According to the Lane’s End website, Farish has raced more than 165 stakes winners and bred more than 300 stakes winners, including 2003 Horse of the Year Mineshaft, the aforementioned A.P. Indy, 1999 Horse of the Year Charismatic, and champion Lemon Drop Kid.
Farish served as United States Ambassador to the Court of St. James’s for President George W. Bush from 2001-2004 and has hosted Queen Elizabeth II on her visits to Kentucky.
Shug McGaughey was inducted into the Racing Hall of Fame in 2004. The Lexington, Ky., native has won 2,050 races through March 4, including 342 graded stakes wins and a remarkable 127 Grade 1s. McGaughey trained champions Easy Goer, Personal Ensign, Inside Information, Rhythm, Heavenly Prize, Queena, Vanlandingham, Storm Flag Flying, and Smuggler as well as Hall of Famer Lure. He won his first Kentucky Derby in 2013 with Orb, who was his seventh starter in the race. He also finished second in the Derby in 1989 with Easy Goer, who went on to win the Belmont Stakes.
Jockey John Velazquez has ridden Code of Honor in three of his four career starts. Velazquez, a 2012 Hall of Fame inductee, ranks 17th all time among North American jockeys by wins with 6,036 through March 4 and first by purse earnings with $399.2 million. Velazquez won the Kentucky Derby in 2011 on Animal Kingdom and again in 2017 aboard Always Dreaming. A winner of 647 career graded stakes races, including 188 Grade/Group 1 wins, Velazquez also has won the Belmont Stakes twice: Rags to Riches (2007); Union Rags (2012).

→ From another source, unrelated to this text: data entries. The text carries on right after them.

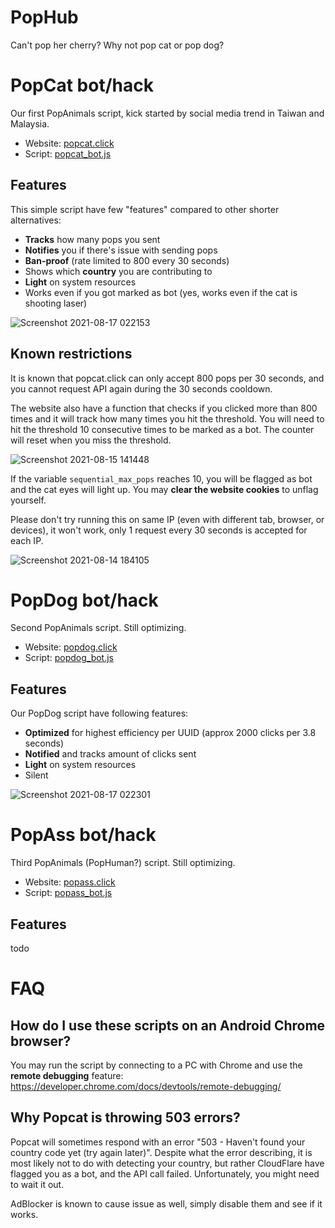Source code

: # PopHub
Can't pop her cherry? Why not pop cat or pop dog?

# PopCat bot/hack
Our first PopAnimals script, kick started by social media trend in Taiwan and Malaysia.

* Website: [popcat.click](https://popcat.click/)
* Script: [popcat_bot.js](/popcat_bot.js)

## Features
This simple script have few "features" compared to other shorter alternatives:
* **Tracks** how many pops you sent
* **Notifies** you if there's issue with sending pops
* **Ban-proof** (rate limited to 800 every 30 seconds)
* Shows which **country** you are contributing to
* **Light** on system resources
* Works even if you got marked as bot (yes, works even if the cat is shooting laser)

![Screenshot 2021-08-17 022153](https://user-images.githubusercontent.com/14260598/129611627-5a98da4e-c049-4020-9862-9911785beb78.png)

## Known restrictions
It is known that popcat.click can only accept 800 pops per 30 seconds, and you cannot request API again during the 30 seconds cooldown. 

The website also have a function that checks if you clicked more than 800 times and it will track how many times you hit the threshold. You will need to hit the threshold 10 consecutive times to be marked as a bot. The counter will reset when you miss the threshold.

![Screenshot 2021-08-15 141448](https://user-images.githubusercontent.com/14260598/129469081-6dbda7c2-c5cb-46b1-8c11-0dc1601ae84d.png)

If the variable `sequential_max_pops` reaches 10, you will be flagged as bot and the cat eyes will light up. 
You may **clear the website cookies** to unflag yourself.

Please don't try running this on same IP (even with different tab, browser, or devices), it won't work, only 1 request every 30 seconds is accepted for each IP.

![Screenshot 2021-08-14 184105](https://user-images.githubusercontent.com/14260598/129443727-7e95a17c-06b9-49e7-894b-2d2da5ff8a25.png)

# PopDog bot/hack
Second PopAnimals script. Still optimizing.

* Website: [popdog.click](https://popdog.click/)
* Script: [popdog_bot.js](/popdog_bot.js)

## Features
Our PopDog script have following features:
* **Optimized** for highest efficiency per UUID (approx 2000 clicks per 3.8 seconds)
* **Notified** and tracks amount of clicks sent
* **Light** on system resources
* Silent

![Screenshot 2021-08-17 022301](https://user-images.githubusercontent.com/14260598/129612530-ff081088-09f1-4ca4-97a4-a6cb1f341e73.png)

# PopAss bot/hack
Third PopAnimals (PopHuman?) script. Still optimizing.

* Website: [popass.click](https://popass.click/)
* Script: [popass_bot.js](/popass_bot.js)

## Features
todo

# FAQ

## How do I use these scripts on an Android Chrome browser?
You may run the script by connecting to a PC with Chrome and use the **remote debugging** feature:
https://developer.chrome.com/docs/devtools/remote-debugging/

## Why Popcat is throwing 503 errors?
Popcat will sometimes respond with an error "503 - Haven't found your country code yet (try again later)". Despite what the error describing, it is most likely not to do with detecting your country, but rather CloudFlare have flagged you as a bot, and the API call failed. Unfortunately, you might need to wait it out.

AdBlocker is known to cause issue as well, simply disable them and see if it works.
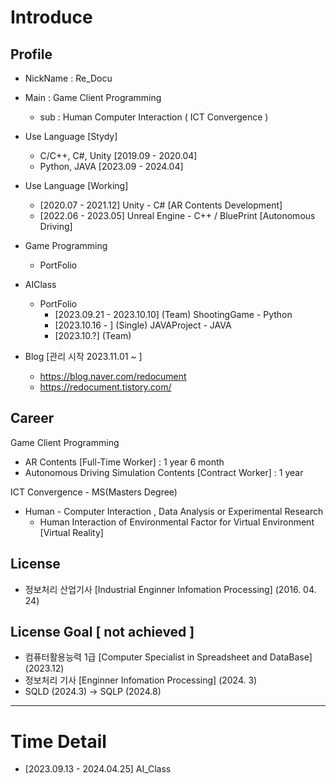 # Introduce

## Profile 

- NickName : Re_Docu
- Main : Game Client Programming
  - sub : Human Computer Interaction ( ICT Convergence )
 
- Use Language [Stydy]
  - C/C++, C#, Unity [2019.09 - 2020.04]
  - Python, JAVA [2023.09 - 2024.04]

- Use Language [Working]
  - [2020.07 - 2021.12] Unity - C# [AR Contents Development]
  - [2022.06 - 2023.05] Unreal Engine - C++ / BluePrint [Autonomous Driving]

- Game Programming
  - PortFolio

- AIClass
  - PortFolio
    - [2023.09.21 - 2023.10.10] (Team) ShootingGame - Python
    - [2023.10.16 - ] (Single) JAVAProject - JAVA
    - [2023.10.?] (Team)
 
- Blog [관리 시작 2023.11.01 ~ ]
  - https://blog.naver.com/redocument
  - https://redocument.tistory.com/
  
## Career

Game Client Programming
- AR Contents [Full-Time Worker] : 1 year 6 month
- Autonomous Driving Simulation Contents [Contract Worker] : 1 year
  
ICT Convergence - MS(Masters Degree)
- Human - Computer Interaction , Data Analysis or Experimental Research
    - Human Interaction of Environmental Factor for Virtual Environment [Virtual Reality]

## License
- 정보처리 산업기사 [Industrial Enginner Infomation Processing] (2016. 04. 24) 

## License Goal [ not achieved ]
- 컴퓨터활용능력 1급 [Computer Specialist in Spreadsheet and DataBase] (2023.12)
- 정보처리 기사 [Enginner Infomation Processing] (2024. 3)
- SQLD (2024.3) -> SQLP (2024.8)
---
# Time Detail

- [2023.09.13 - 2024.04.25] AI_Class   





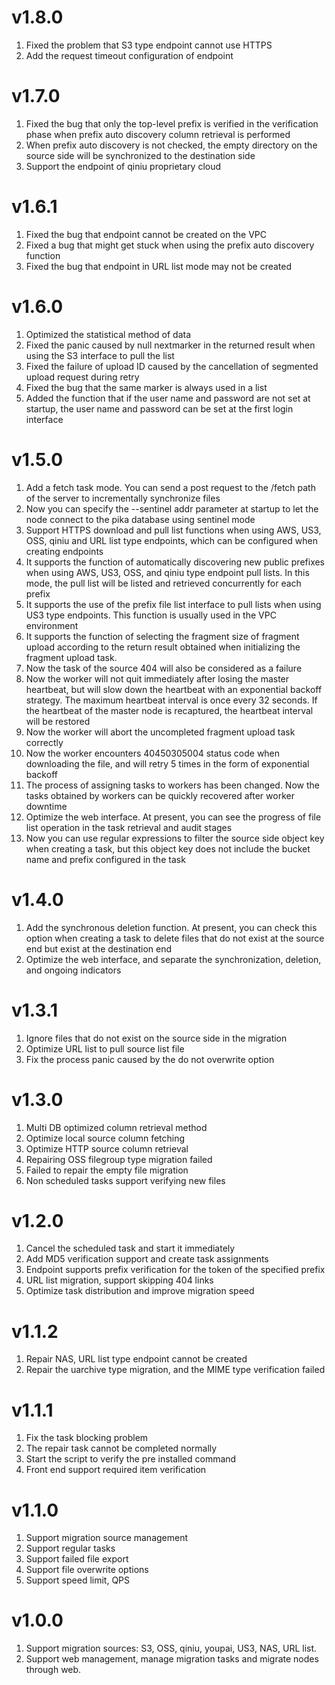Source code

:# v1.8.0
1. Fixed the problem that S3 type endpoint cannot use HTTPS
2. Add the request timeout configuration of endpoint
# v1.7.0
1. Fixed the bug that only the top-level prefix is verified in the verification phase when prefix auto discovery column retrieval is performed
2. When prefix auto discovery is not checked, the empty directory on the source side will be synchronized to the destination side
3. Support the endpoint of qiniu proprietary cloud
# v1.6.1
1. Fixed the bug that endpoint cannot be created on the VPC
2. Fixed a bug that might get stuck when using the prefix auto discovery function
3. Fixed the bug that endpoint in URL list mode may not be created
# v1.6.0
1. Optimized the statistical method of data
2. Fixed the panic caused by null nextmarker in the returned result when using the S3 interface to pull the list
3. Fixed the failure of upload ID caused by the cancellation of segmented upload request during retry
4. Fixed the bug that the same marker is always used in a list
5. Added the function that if the user name and password are not set at startup, the user name and password can be set at the first login interface
# v1.5.0
1. Add a fetch task mode. You can send a post request to the /fetch path of the server to incrementally synchronize files
2. Now you can specify the --sentinel addr parameter at startup to let the node connect to the pika database using sentinel mode
3. Support HTTPS download and pull list functions when using AWS, US3, OSS, qiniu and URL list type endpoints, which can be configured when creating endpoints
4. It supports the function of automatically discovering new public prefixes when using AWS, US3, OSS, and qiniu type endpoint pull lists. In this mode, the pull list will be listed and retrieved concurrently for each prefix
5. It supports the use of the prefix file list interface to pull lists when using US3 type endpoints. This function is usually used in the VPC environment
6. It supports the function of selecting the fragment size of fragment upload according to the return result obtained when initializing the fragment upload task.
7. Now the task of the source 404 will also be considered as a failure
8. Now the worker will not quit immediately after losing the master heartbeat, but will slow down the heartbeat with an exponential backoff strategy. The maximum heartbeat interval is once every 32 seconds. If the heartbeat of the master node is recaptured, the heartbeat interval will be restored
9. Now the worker will abort the uncompleted fragment upload task correctly
10. Now the worker encounters 40450305004 status code when downloading the file, and will retry 5 times in the form of exponential backoff
11. The process of assigning tasks to workers has been changed. Now the tasks obtained by workers can be quickly recovered after worker downtime
12. Optimize the web interface. At present, you can see the progress of file list operation in the task retrieval and audit stages
13. Now you can use regular expressions to filter the source side object key when creating a task, but this object key does not include the bucket name and prefix configured in the task
# v1.4.0
1. Add the synchronous deletion function. At present, you can check this option when creating a task to delete files that do not exist at the source end but exist at the destination end
2. Optimize the web interface, and separate the synchronization, deletion, and ongoing indicators
# v1.3.1
1. Ignore files that do not exist on the source side in the migration
2. Optimize URL list to pull source list file
3. Fix the process panic caused by the do not overwrite option
# v1.3.0
1. Multi DB optimized column retrieval method
2. Optimize local source column fetching
3. Optimize HTTP source column retrieval
4. Repairing OSS filegroup type migration failed
5. Failed to repair the empty file migration
6. Non scheduled tasks support verifying new files
# v1.2.0
1. Cancel the scheduled task and start it immediately
2. Add MD5 verification support and create task assignments
3. Endpoint supports prefix verification for the token of the specified prefix
4. URL list migration, support skipping 404 links
5. Optimize task distribution and improve migration speed
# v1.1.2
1. Repair NAS, URL list type endpoint cannot be created
2. Repair the uarchive type migration, and the MIME type verification failed
# v1.1.1
1. Fix the task blocking problem
2. The repair task cannot be completed normally
3. Start the script to verify the pre installed command
4. Front end support required item verification
# v1.1.0
1. Support migration source management
2. Support regular tasks
3. Support failed file export
4. Support file overwrite options
5. Support speed limit, QPS
# v1.0.0 
1. Support migration sources: S3, OSS, qiniu, youpai, US3, NAS, URL list.
2. Support web management, manage migration tasks and migrate nodes through web.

He and McGaughey have teamed up through the years to win 36 graded stakes and 12 Grade 1s.
Pedigree: Code of Honor is from the first crop of Noble Mission, a son of leading European sire Galileo and a Group 1 winner on grass in England, Ireland, and France. Noble Mission was a Group 1 winner at 1 ½ miles. He is a full brother (same dam [mother], same sire [father]) to 2011 European Horse of the Year Frankel.
Code of Honor was produced by the Dixie Union mare Reunited, a Grade 3-winning sprinter who won five of 10 career starts. She also produced Grade 2-placed winner Big League.
Code of Honor’s grandam (maternal grandmother), Tivli, by Mt. Livermore, was a multiple-stakes-winning sprinter who produced three stakes winners.
While Noble Mission has not yet had time to prove his worth as a sire, he was a proven Group 1 winner at 1 ¼ to 1 ½ miles in Europe and boasts a regal pedigree. Frankel had, arguably, the most explosive turn of foot we’ve seen in horse racing since the turn of the century.
Code of Honor gets a nice helping of speed and class from the bottom half of his pedigree, but you could argue this half is light on stamina.
Code of Honor very likely still needs to improve to win the Kentucky Derby – although this has not been an especially fast group of 3-year-olds – but he’s in the hands of Hall of Fame connections and clearly looks like he’s headed in the right direction. In the near future, Code of Honor profiles as a serious player on the Derby trail, and long-term he might be even better on the grass, which is a scary thought.